═══ Available data

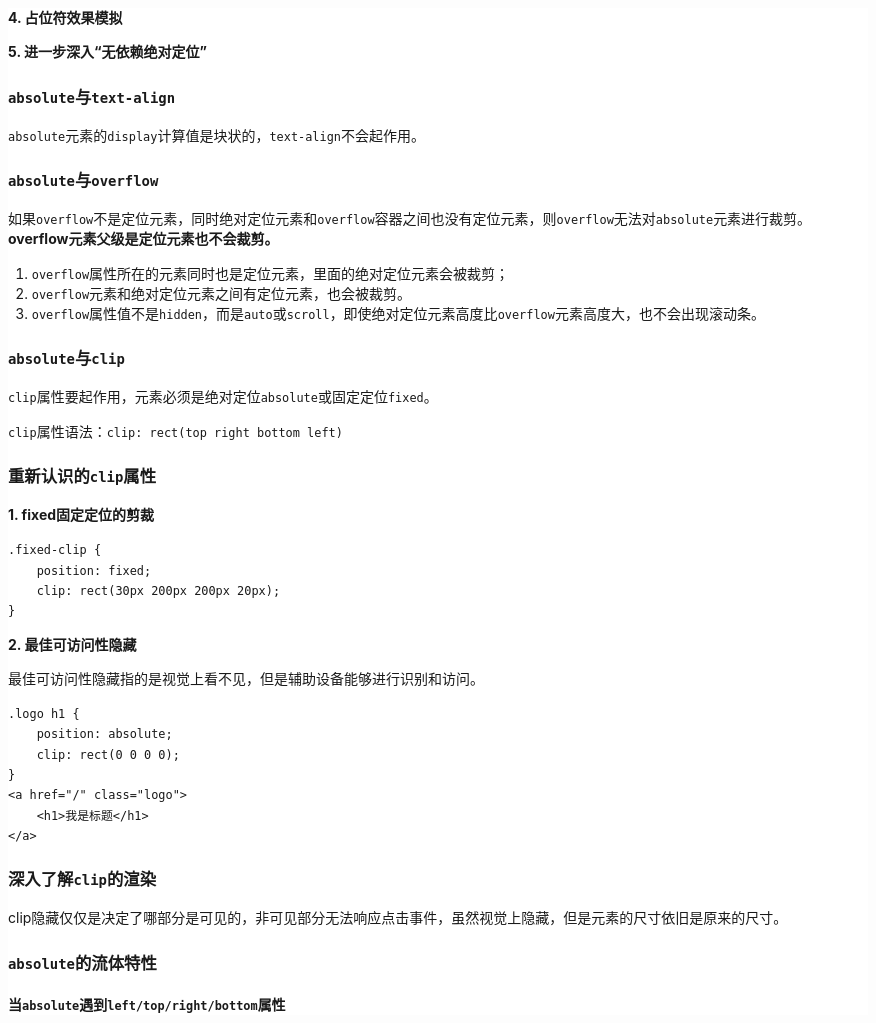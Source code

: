 **4. 占位符效果模拟**

**5. 进一步深入“无依赖绝对定位”**

### `absolute`与`text-align`

`absolute`元素的`display`计算值是块状的，`text-align`不会起作用。

### `absolute`与`overflow`

如果`overflow`不是定位元素，同时绝对定位元素和`overflow`容器之间也没有定位元素，则`overflow`无法对`absolute`元素进行裁剪。**overflow元素父级是定位元素也不会裁剪。**

1. `overflow`属性所在的元素同时也是定位元素，里面的绝对定位元素会被裁剪；
2. `overflow`元素和绝对定位元素之间有定位元素，也会被裁剪。
3. `overflow`属性值不是`hidden`，而是`auto`或`scroll`，即使绝对定位元素高度比`overflow`元素高度大，也不会出现滚动条。

### `absolute`与`clip`

`clip`属性要起作用，元素必须是绝对定位`absolute`或固定定位`fixed`。

`clip`属性语法：`clip: rect(top right bottom left)`

### 重新认识的`clip`属性

**1. fixed固定定位的剪裁**

```
.fixed-clip {
    position: fixed;
    clip: rect(30px 200px 200px 20px);
}
```

**2. 最佳可访问性隐藏**

最佳可访问性隐藏指的是视觉上看不见，但是辅助设备能够进行识别和访问。

```
.logo h1 {
    position: absolute;
    clip: rect(0 0 0 0);
}
<a href="/" class="logo">
    <h1>我是标题</h1>
</a>
```

### 深入了解`clip`的渲染

clip隐藏仅仅是决定了哪部分是可见的，非可见部分无法响应点击事件，虽然视觉上隐藏，但是元素的尺寸依旧是原来的尺寸。

### `absolute`的流体特性

#### 当`absolute`遇到`left/top/right/bottom`属性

══════

Work request: Every line of the listing that holds the word "overflow" is to be found and copied.

Completed task:
### `absolute`与`overflow`
如果`overflow`不是定位元素，同时绝对定位元素和`overflow`容器之间也没有定位元素，则`overflow`无法对`absolute`元素进行裁剪。**overflow元素父级是定位元素也不会裁剪。**
1. `overflow`属性所在的元素同时也是定位元素，里面的绝对定位元素会被裁剪；
2. `overflow`元素和绝对定位元素之间有定位元素，也会被裁剪。
3. `overflow`属性值不是`hidden`，而是`auto`或`scroll`，即使绝对定位元素高度比`overflow`元素高度大，也不会出现滚动条。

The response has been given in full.